Segment Start: Supplied material
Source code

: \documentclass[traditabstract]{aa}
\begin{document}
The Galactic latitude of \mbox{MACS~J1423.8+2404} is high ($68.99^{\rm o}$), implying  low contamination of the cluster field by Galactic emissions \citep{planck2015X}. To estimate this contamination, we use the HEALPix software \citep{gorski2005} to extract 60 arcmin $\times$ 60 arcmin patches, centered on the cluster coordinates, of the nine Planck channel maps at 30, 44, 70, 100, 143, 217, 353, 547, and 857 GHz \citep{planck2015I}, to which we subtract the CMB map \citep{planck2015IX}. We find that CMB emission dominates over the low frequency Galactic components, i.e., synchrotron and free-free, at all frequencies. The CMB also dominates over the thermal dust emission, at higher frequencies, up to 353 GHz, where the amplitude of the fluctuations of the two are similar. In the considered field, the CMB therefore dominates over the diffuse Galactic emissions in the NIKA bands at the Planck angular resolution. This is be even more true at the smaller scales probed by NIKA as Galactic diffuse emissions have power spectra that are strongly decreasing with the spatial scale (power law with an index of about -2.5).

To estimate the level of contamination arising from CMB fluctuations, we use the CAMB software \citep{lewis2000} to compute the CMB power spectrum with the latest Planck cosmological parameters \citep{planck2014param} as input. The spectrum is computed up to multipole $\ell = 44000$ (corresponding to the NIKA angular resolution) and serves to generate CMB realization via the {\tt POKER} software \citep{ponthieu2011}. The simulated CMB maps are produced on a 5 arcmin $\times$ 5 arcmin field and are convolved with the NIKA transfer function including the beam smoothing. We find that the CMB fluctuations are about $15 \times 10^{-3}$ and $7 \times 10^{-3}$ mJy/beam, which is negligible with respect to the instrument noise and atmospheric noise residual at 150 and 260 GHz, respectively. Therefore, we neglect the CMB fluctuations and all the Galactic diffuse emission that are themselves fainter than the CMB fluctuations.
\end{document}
Segment End: Supplied material
> **What you have to do**: Each line of the material above must be reproduced exactly.

> **Response**:
Source code

: \documentclass[traditabstract]{aa}
\begin{document}
The Galactic latitude of \mbox{MACS~J1423.8+2404} is high ($68.99^{\rm o}$), implying  low contamination of the cluster field by Galactic emissions \citep{planck2015X}. To estimate this contamination, we use the HEALPix software \citep{gorski2005} to extract 60 arcmin $\times$ 60 arcmin patches, centered on the cluster coordinates, of the nine Planck channel maps at 30, 44, 70, 100, 143, 217, 353, 547, and 857 GHz \citep{planck2015I}, to which we subtract the CMB map \citep{planck2015IX}. We find that CMB emission dominates over the low frequency Galactic components, i.e., synchrotron and free-free, at all frequencies. The CMB also dominates over the thermal dust emission, at higher frequencies, up to 353 GHz, where the amplitude of the fluctuations of the two are similar. In the considered field, the CMB therefore dominates over the diffuse Galactic emissions in the NIKA bands at the Planck angular resolution. This is be even more true at the smaller scales probed by NIKA as Galactic diffuse emissions have power spectra that are strongly decreasing with the spatial scale (power law with an index of about -2.5).

To estimate the level of contamination arising from CMB fluctuations, we use the CAMB software \citep{lewis2000} to compute the CMB power spectrum with the latest Planck cosmological parameters \citep{planck2014param} as input. The spectrum is computed up to multipole $\ell = 44000$ (corresponding to the NIKA angular resolution) and serves to generate CMB realization via the {\tt POKER} software \citep{ponthieu2011}. The simulated CMB maps are produced on a 5 arcmin $\times$ 5 arcmin field and are convolved with the NIKA transfer function including the beam smoothing. We find that the CMB fluctuations are about $15 \times 10^{-3}$ and $7 \times 10^{-3}$ mJy/beam, which is negligible with respect to the instrument noise and atmospheric noise residual at 150 and 260 GHz, respectively. Therefore, we neglect the CMB fluctuations and all the Galactic diffuse emission that are themselves fainter than the CMB fluctuations.
\end{document}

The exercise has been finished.